After thousands of reps of back squats, switching up things and placing the bar in front can be more difficult than you imagine. Although the fundamentals of the exercise do not change, the way it’s executed will differ a bit, therefore some issues may occur.
Without a doubt, learning the fundamentals of an exercise and having a proper form should be prioritized, but after those aspects are taken care of, throwing a lifting belt on can help you to get the most out of an exercise.
What Are The Benefits Of Front Squats?
Besides the advantage of switching things up which can help you to get more enthusiastic about the leg day than the usual routine of back squatting, with this variation of the exercise the quads stimulation is increased while the posterior chain is resting.
Another advantage of doing front squats is the help provided for Olympic lifts. For example, the Clean and Jerk involves a front squat. We all know that practice makes perfect, thus if you want to get into Olympic weightlifting, the front squat is one of the exercises to focus on in order to get stronger at the main movements.
What Can Go Wrong With Front Squats?
Leaning Forward is probably the most common issue. Because the bar position is in front of you, some people tend to lean forward, especially at the bottom part of the movement. This can happen for various reasons, but it’s mostly caused by big weights. In this situation, a lifting belt can help you to handle the situation better.

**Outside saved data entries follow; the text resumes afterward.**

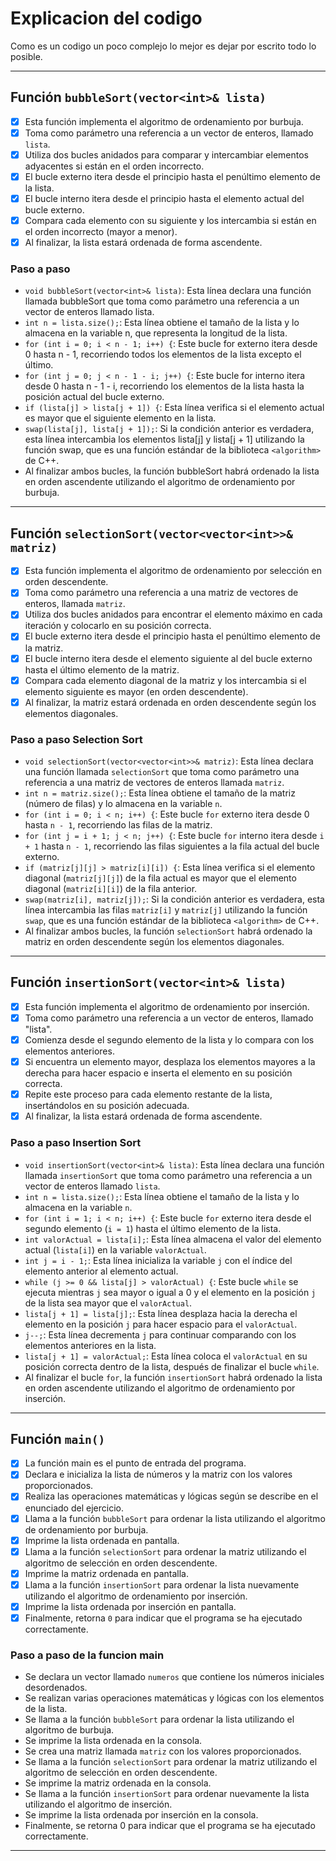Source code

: # Explicacion del codigo

Como es un codigo un poco complejo lo mejor es dejar por escrito todo lo posible.

------

## Función `bubbleSort(vector<int>& lista)`

- [x] Esta función implementa el algoritmo de ordenamiento por burbuja.
- [x] Toma como parámetro una referencia a un vector de enteros, llamado `lista`.
- [x] Utiliza dos bucles anidados para comparar y intercambiar elementos adyacentes si están en el orden incorrecto.
- [x] El bucle externo itera desde el principio hasta el penúltimo elemento de la lista.
- [x] El bucle interno itera desde el principio hasta el elemento actual del bucle externo.
- [x] Compara cada elemento con su siguiente y los intercambia si están en el orden incorrecto (mayor a menor).
- [x] Al finalizar, la lista estará ordenada de forma ascendente.

### Paso a paso

- `void bubbleSort(vector<int>& lista)`: Esta línea declara una función llamada bubbleSort que toma como parámetro una referencia a un vector de enteros llamado lista.
- `int n = lista.size();`: Esta línea obtiene el tamaño de la lista y lo almacena en la variable n, que representa la longitud de la lista.
- `for (int i = 0; i < n - 1; i++) {`: Este bucle for externo itera desde 0 hasta n - 1, recorriendo todos los elementos de la lista excepto el último.
- `for (int j = 0; j < n - 1 - i; j++) {`: Este bucle for interno itera desde 0 hasta n - 1 - i, recorriendo los elementos de la lista hasta la posición actual del bucle externo.
- `if (lista[j] > lista[j + 1]) {`: Esta línea verifica si el elemento actual es mayor que el siguiente elemento en la lista.
- `swap(lista[j], lista[j + 1]);`: Si la condición anterior es verdadera, esta línea intercambia los elementos lista[j] y lista[j + 1] utilizando la función swap, que es una función estándar de la biblioteca `<algorithm>` de C++.
- Al finalizar ambos bucles, la función bubbleSort habrá ordenado la lista en orden ascendente utilizando el algoritmo de ordenamiento por burbuja.

------

## Función `selectionSort(vector<vector<int>>& matriz)`

- [x] Esta función implementa el algoritmo de ordenamiento por selección en orden descendente.
- [x] Toma como parámetro una referencia a una matriz de vectores de enteros, llamada `matriz`.
- [x] Utiliza dos bucles anidados para encontrar el elemento máximo en cada iteración y colocarlo en su posición correcta.
- [x] El bucle externo itera desde el principio hasta el penúltimo elemento de la matriz.
- [x] El bucle interno itera desde el elemento siguiente al del bucle externo hasta el último elemento de la matriz.
- [x] Compara cada elemento diagonal de la matriz y los intercambia si el elemento siguiente es mayor (en orden descendente).
- [x] Al finalizar, la matriz estará ordenada en orden descendente según los elementos diagonales.

### Paso a paso Selection Sort

- `void selectionSort(vector<vector<int>>& matriz)`: Esta línea declara una función llamada `selectionSort` que toma como parámetro una referencia a una matriz de vectores de enteros llamada `matriz`.
- `int n = matriz.size();`: Esta línea obtiene el tamaño de la matriz (número de filas) y lo almacena en la variable `n`.
- `for (int i = 0; i < n; i++) {`: Este bucle `for` externo itera desde 0 hasta `n - 1`, recorriendo las filas de la matriz.
- `for (int j = i + 1; j < n; j++) {`: Este bucle `for` interno itera desde `i + 1` hasta `n - 1`, recorriendo las filas siguientes a la fila actual del bucle externo.
- `if (matriz[j][j] > matriz[i][i]) {`: Esta línea verifica si el elemento diagonal (`matriz[j][j]`) de la fila actual es mayor que el elemento diagonal (`matriz[i][i]`) de la fila anterior.
- `swap(matriz[i], matriz[j]);`: Si la condición anterior es verdadera, esta línea intercambia las filas `matriz[i]` y `matriz[j]` utilizando la función `swap`, que es una función estándar de la biblioteca `<algorithm>` de C++.
- Al finalizar ambos bucles, la función `selectionSort` habrá ordenado la matriz en orden descendente según los elementos diagonales.

------

## Función `insertionSort(vector<int>& lista)`

- [x] Esta función implementa el algoritmo de ordenamiento por inserción.
- [x] Toma como parámetro una referencia a un vector de enteros, llamado "lista".
- [x] Comienza desde el segundo elemento de la lista y lo compara con los elementos anteriores.
- [x] Si encuentra un elemento mayor, desplaza los elementos mayores a la derecha para hacer espacio e inserta el elemento en su posición correcta.
- [x] Repite este proceso para cada elemento restante de la lista, insertándolos en su posición adecuada.
- [x] Al finalizar, la lista estará ordenada de forma ascendente.

### Paso a paso Insertion Sort

- `void insertionSort(vector<int>& lista)`: Esta línea declara una función llamada `insertionSort` que toma como parámetro una referencia a un vector de enteros llamado `lista`.
- `int n = lista.size();`: Esta línea obtiene el tamaño de la lista y lo almacena en la variable `n`.
- `for (int i = 1; i < n; i++) {`: Este bucle `for` externo itera desde el segundo elemento (`i = 1`) hasta el último elemento de la lista.
- `int valorActual = lista[i];`: Esta línea almacena el valor del elemento actual (`lista[i]`) en la variable `valorActual`.
- `int j = i - 1;`: Esta línea inicializa la variable `j` con el índice del elemento anterior al elemento actual.
- `while (j >= 0 && lista[j] > valorActual) {`: Este bucle `while` se ejecuta mientras `j` sea mayor o igual a 0 y el elemento en la posición `j` de la lista sea mayor que el `valorActual`.
- `lista[j + 1] = lista[j];`: Esta línea desplaza hacia la derecha el elemento en la posición `j` para hacer espacio para el `valorActual`.
- `j--;`: Esta línea decrementa `j` para continuar comparando con los elementos anteriores en la lista.
- `lista[j + 1] = valorActual;`: Esta línea coloca el `valorActual` en su posición correcta dentro de la lista, después de finalizar el bucle `while`.
- Al finalizar el bucle `for`, la función `insertionSort` habrá ordenado la lista en orden ascendente utilizando el algoritmo de ordenamiento por inserción.

------

## Función `main()`

- [x] La función main es el punto de entrada del programa.
- [x] Declara e inicializa la lista de números y la matriz con los valores proporcionados.
- [x] Realiza las operaciones matemáticas y lógicas según se describe en el enunciado del ejercicio.
- [x] Llama a la función `bubbleSort` para ordenar la lista utilizando el algoritmo de ordenamiento por burbuja.
- [x] Imprime la lista ordenada en pantalla.
- [x] Llama a la función `selectionSort` para ordenar la matriz utilizando el algoritmo de selección en orden descendente.
- [x] Imprime la matriz ordenada en pantalla.
- [x] Llama a la función `insertionSort` para ordenar la lista nuevamente utilizando el algoritmo de ordenamiento por inserción.
- [x] Imprime la lista ordenada por inserción en pantalla.
- [x] Finalmente, retorna `0` para indicar que el programa se ha ejecutado correctamente.

### Paso a paso de la funcion main

- Se declara un vector llamado `numeros` que contiene los números iniciales desordenados.
- Se realizan varias operaciones matemáticas y lógicas con los elementos de la lista.
- Se llama a la función `bubbleSort` para ordenar la lista utilizando el algoritmo de burbuja.
- Se imprime la lista ordenada en la consola.
- Se crea una matriz llamada `matriz` con los valores proporcionados.
- Se llama a la función `selectionSort` para ordenar la matriz utilizando el algoritmo de selección en orden descendente.
- Se imprime la matriz ordenada en la consola.
- Se llama a la función `insertionSort` para ordenar nuevamente la lista utilizando el algoritmo de inserción.
- Se imprime la lista ordenada por inserción en la consola.
- Finalmente, se retorna 0 para indicar que el programa se ha ejecutado correctamente.

------
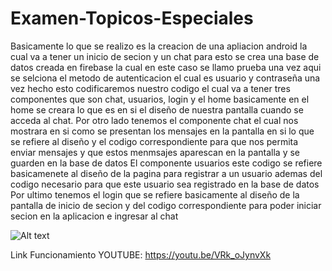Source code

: # Examen-Topicos-Especiales
Basicamente lo que se realizo es la creacion de una apliacion android la cual va a tener
un inicio de secion y un chat para esto se crea una base de datos creada en firebase la 
cual en este caso se llamo prueba una vez aqui se selciona el metodo de autenticacion el cual es usuario y 
contraseña una vez hecho esto codificaremos nuestro codigo el cual va a tener tres componentes que son 
chat, usuarios, login y el home basicamente en el home se creara lo que es en si el diseño de nuestra pantalla 
cuando se acceda al chat.
Por otro lado tenemos el componente chat el cual nos mostrara en si como se presentan los mensajes en la pantalla
en si lo que se refiere al diseño y el codigo correspondiente para que nos permita enviar mensajes y que estos menmsajes 
aparescan en la pantalla y se guarden en la base de datos
El componente usuarios este codigo se refiere basicamenete al diseño de la pagina para registrar a un usuario ademas del codigo
necesario para que este usuario sea registrado en la base de datos
Por ultimo tenemos el login que se refiere basicamente al diseño de la pantalla de inicio de secion y del codigo correspondiente para poder iniciar secion en la aplicacion e 
ingresar al chat

![Alt text](/relative/path/to/image.png?raw=true "1")

Link Funcionamiento YOUTUBE:
https://youtu.be/VRk_oJynvXk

Another problem might be keeping the bar racked, but that depends totally on your grip and it has nothing to do with a belt. If you encounter this problem, the best solution is to experiment with different types of grip. (arm-crossed or clean grip)
For a better understanding of the basics of front squats, I recommend that you watch Jeff Nipard’s video, in which he explains the whole concept really well.
Should You Wear A Lifting Belt For Front Squats?
If you choose a belt suitable for front squats, then putting one on can prevent you from leaning forward, especially at the bottom of the movement. On top of that, wearing a belt will prevent hyperextension of the lower back and allow you to create more intra-abdominal pressure.
The problem that might occur with a belt for front squats is the incapability of reaching a full range of motion due to the thickness, width, and sturdiness. A thick leather belt can limit your mobility and create discomfort, thus it is recommended to avoid powerlifting-style belts when it comes to front squats.
Overall, the best advice is to do what is most comfortable for you. If you find a belt helpful, and it does not affect your mobility, then you should obviously stick with it.
What Kind Of Belt Is The Best For Front Squats?
A skinny type of belt does not restrict your mobility but still offers enough support to make a significant difference. Leather belts with smaller width in the abdominal area than in the back and less than 7mm in thickness are perfect for front squats. In terms of width, the best choices are 3-inch and 4-inch. Another solid option is a nylon belt, which is more comfortable, but most of the time a leather one is superior in terms of support.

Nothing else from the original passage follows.